Peter Hook brings New Order's deep cuts into the light.


Hook's "twat-face" comment wasn't referring to anyone in the Light. He's talking about Bernard Sumner, a Manchester, England, native who in 1980, along with Hook and drummer Stephen Morris, pivoted away from Joy Division's somber post-punk in the wake of singer Ian Curtis' suicide and began playing as New Order. Hook left the group during the '90s, briefly returning to the fold a few years later. Now, Sumner is touring as New Order, without Hook. And Hook's not too pleased about it. 

What's revealing about Hook's discourse as he explains the situation, which includes a lawsuit over the use of the band name he believes could be resolved by "guys in wigs" sometime next year, is that he still perceives Sumner as a bandmate, tossing off superlatives about the guitarist amid unprompted jabs. But the reason the bassist began performing the entirety of New Order's increasingly electronic rock albums in 2012 was because part of the catalog was being underserved. Hook's not just playing hits.

"Most of it hasn't been played. The band actually settled into what I considered a big rut, just playing the really well-known singles," Hook says about his second stint in New Order. "It was a source of great frustration to me."

Hook, 58, says crowds are clamoring for Low-Life track "Sub-culture," a synth-streaked dance number laced with Sumner's melancholy lyrics. Inhabiting the frontman role hasn't presented any problems for Hook. But, considering his feud with his former New Order cohort, he sees the irony. After all, black humor is something that's always floated through the worlds of Joy Division and New Order. Appropriating Nazi discourse for a dour rock quartet and an electronic-tinged dance band shouldn't be lost on anyone.

"The thing about Brotherhood I thought was hysterical was that Bernard wanted it to be completely electronic," Hook says, declaring himself the troupe's rock proponent. "We were fighting so much about the music, that when we actually wrote the songs, you have four electronic songs and five acoustic. Bernard wanted to put them separately, so that the electronic songs weren't tainted by the acoustic songs. And frankly, I felt the same way. So, that's why we called the album Brotherhood, because there was none."

Terrific tension, though, often yields creative success. And that tension, seemingly omnipresent as Hook describes it, was exacerbated by the increased use of synthesizers and sequencers in New Order's music, alienating the band's acoustic players. It's the sort of experimentation, however, that enabled Manchester, an industrial town about a four-hour drive north of London, to offer up the Buzzcocks' take on punk, Hook's bands and the slew of dance music that circulated around the Hacienda club. 

"We've had a stranglehold on music for years," Hook says of Manchester. "I don't know why we deserved it better than any other city.
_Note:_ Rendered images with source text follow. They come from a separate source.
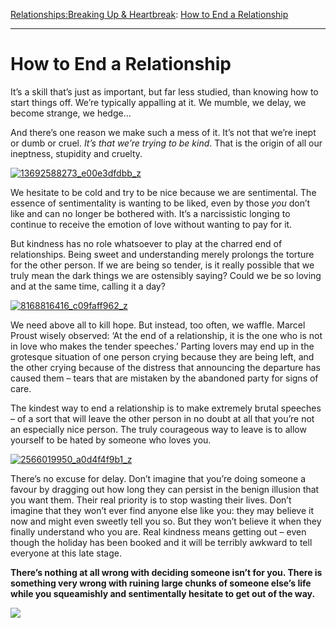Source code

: [Relationships:](https://www.theschooloflife.com/thebookoflife/category/relationships/)[Breaking Up & Heartbreak](https://www.theschooloflife.com/thebookoflife/category/relationships/breaking-up-heartbreak/): [How to End a Relationship](https://www.theschooloflife.com/thebookoflife/how-to-end-a-relationship/)

* * *

# How to End a Relationship

It’s a skill that’s just as important, but far less studied, than knowing how to start things off. We’re typically appalling at it. We mumble, we delay, we become strange, we hedge…

And there’s one reason we make such a mess of it. It’s not that we’re inept or dumb or cruel. _It’s that we’re trying to be kind_. That is the origin of all our ineptness, stupidity and cruelty.

[![13692588273_e00e3dfdbb_z](https://www.theschooloflife.com/thebookoflife/wp-content/uploads/2016/03/13692588273_e00e3dfdbb_z.jpg)](http://www.thebookoflife.org/wp-content/uploads/2016/03/13692588273_e00e3dfdbb_z.jpg)

We hesitate to be cold and try to be nice because we are sentimental. The essence of sentimentality is wanting to be liked, even by those _you_ don’t like and can no longer be bothered with. It’s a narcissistic longing to continue to receive the emotion of love without wanting to pay for it.

But kindness has no role whatsoever to play at the charred end of relationships. Being sweet and understanding merely prolongs the torture for the other person. If we are being so tender, is it really possible that we truly mean the dark things we are ostensibly saying? Could we be so loving and at the same time, calling it a day?

[![8168816416_c09faff962_z](https://www.theschooloflife.com/thebookoflife/wp-content/uploads/2016/03/8168816416_c09faff962_z.jpg)](http://www.thebookoflife.org/wp-content/uploads/2016/03/8168816416_c09faff962_z.jpg)

We need above all to kill hope. But instead, too often, we waffle. Marcel Proust wisely observed: ‘At the end of a relationship, it is the one who is not in love who makes the tender speeches.’ Parting lovers may end up in the grotesque situation of one person crying because they are being left, and the other crying because of the distress that announcing the departure has caused them – tears that are mistaken by the abandoned party for signs of care.

The kindest way to end a relationship is to make extremely brutal speeches – of a sort that will leave the other person in no doubt at all that you’re not an especially nice person. The truly courageous way to leave is to allow yourself to be hated by someone who loves you.

[![2566019950_a0d4f4f9b1_z](https://www.theschooloflife.com/thebookoflife/wp-content/uploads/2016/03/2566019950_a0d4f4f9b1_z.jpg)](http://www.thebookoflife.org/wp-content/uploads/2016/03/2566019950_a0d4f4f9b1_z.jpg)

There’s no excuse for delay. Don’t imagine that you’re doing someone a favour by dragging out how long they can persist in the benign illusion that you want them. Their real priority is to stop wasting their lives. Don’t imagine that they won’t ever find anyone else like you: they may believe it now and might even sweetly tell you so. But they won’t believe it when they finally understand who you are. Real kindness means getting out – even though the holiday has been booked and it will be terribly awkward to tell everyone at this late stage.

**There’s nothing at all wrong with deciding someone isn’t for you. There is something very wrong with ruining large chunks of someone else’s life while you squeamishly and sentimentally hesitate to get out of the way.**

[![](https://img.youtube.com/vi/VPXIzJcfAMk/0.jpg)](https://www.youtube.com/embed/VPXIzJcfAMk '')

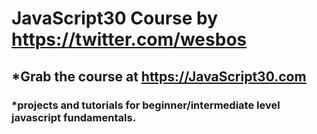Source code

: # JavaScript30 Course by https://twitter.com/wesbos
## *Grab the course at https://JavaScript30.com
### *projects and tutorials for beginner/intermediate level javascript fundamentals.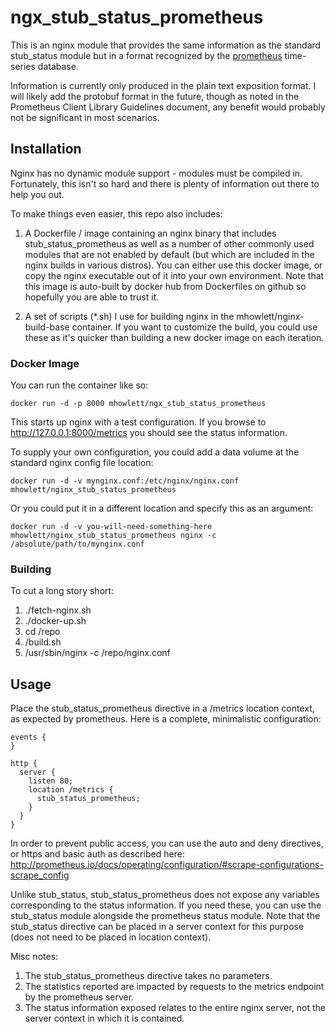 # ngx_stub_status_prometheus

This is an nginx module that provides the same information as the standard stub_status module but in a format recognized by the <a href="http://prometheus.io">prometheus</a> time-series database.

Information is currently only produced in the plain text exposition format. I will likely add the protobuf format in the future, though as noted in the Prometheus Client Library Guidelines document, any benefit would probably not be significant in most scenarios.

## Installation

Nginx has no dynamic module support - modules must be compiled in. Fortunately, this isn't so hard and there is plenty of information out there to help you out.

To make things even easier, this repo also includes:

1. A Dockerfile / image containing an nginx binary that includes stub_status_prometheus as well as a number of other commonly used modules that are not enabled by default (but which are included in the nginx builds in various distros). You can either use this docker image, or copy the nginx executable out of it into your own environment. Note that this image is auto-built by docker hub from Dockerfiles on github so hopefully you are able to trust it.

2. A set of scripts (*.sh) I use for building nginx in the mhowlett/nginx-build-base container. If you want to customize the build, you could use these as it's quicker than building a new docker image on each iteration.

### Docker Image

You can run the container like so:

    docker run -d -p 8000 mhowlett/ngx_stub_status_prometheus
  
This starts up nginx with a test configuration. If you browse to http://127.0.0.1:8000/metrics you should see the status information.

To supply your own configuration, you could add a data volume at the standard nginx config file location:

    docker run -d -v mynginx.conf:/etc/nginx/nginx.conf mhowlett/nginx_stub_status_prometheus

Or you could put it in a different location and specify this as an argument: 

    docker run -d -v you-will-need-something-here mhowlett/nginx_stub_status_prometheus nginx -c /absolute/path/to/mynginx.conf

### Building

To cut a long story short:

1. ./fetch-nginx.sh
2. ./docker-up.sh
3. cd /repo
4. /build.sh
5. /usr/sbin/nginx -c /repo/nginx.conf


## Usage

Place the stub_status_prometheus directive in a /metrics location context, as expected by prometheus.
Here is a complete, minimalistic configuration:

    events {
    }

    http {
      server {
        listen 80;
        location /metrics {
          stub_status_prometheus;
        }
      }
    }


In order to prevent public access, you can use the auto and deny directives, or https and basic auth as described here: http://prometheus.io/docs/operating/configuration/#scrape-configurations-scrape_config 

Unlike stub_status, stub_status_prometheus does not expose any variables corresponding to the status information. 
If you need these, you can use the stub_status module alongside the prometheus status module.
Note that the stub_status directive can be placed in a server context for this purpose (does not need to be placed in location context).

Misc notes:

1. The stub_status_prometheus directive takes no parameters.
2. The statistics reported are impacted by requests to the metrics endpoint by the prometheus server.
3. The status information exposed relates to the entire nginx server, not the server context in which it is contained.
But none of them have succeeded in world domination the way Manchester has."

The Light probably won't release new music, but its frontman says the band hasn't even gotten around to touring his favorite New Order album, 1989's Technique. Maybe by the time he undertakes the endeavor, some guy in a wig will have all this in-fighting settled. Or maybe Hook and Sumner will be bandmates again. Or maybe not.

"We will be tied together forever," Hook says. "But it's like a divorce—like when she won’t give you your suits or your hi-fi back.” 

SEE IT: Peter Hook and the Light play Wonder Ballroom, 128 NE Russell St., on Thursday, Nov. 20. 7:30 pm. $23 advance, $25 day of show. 21+.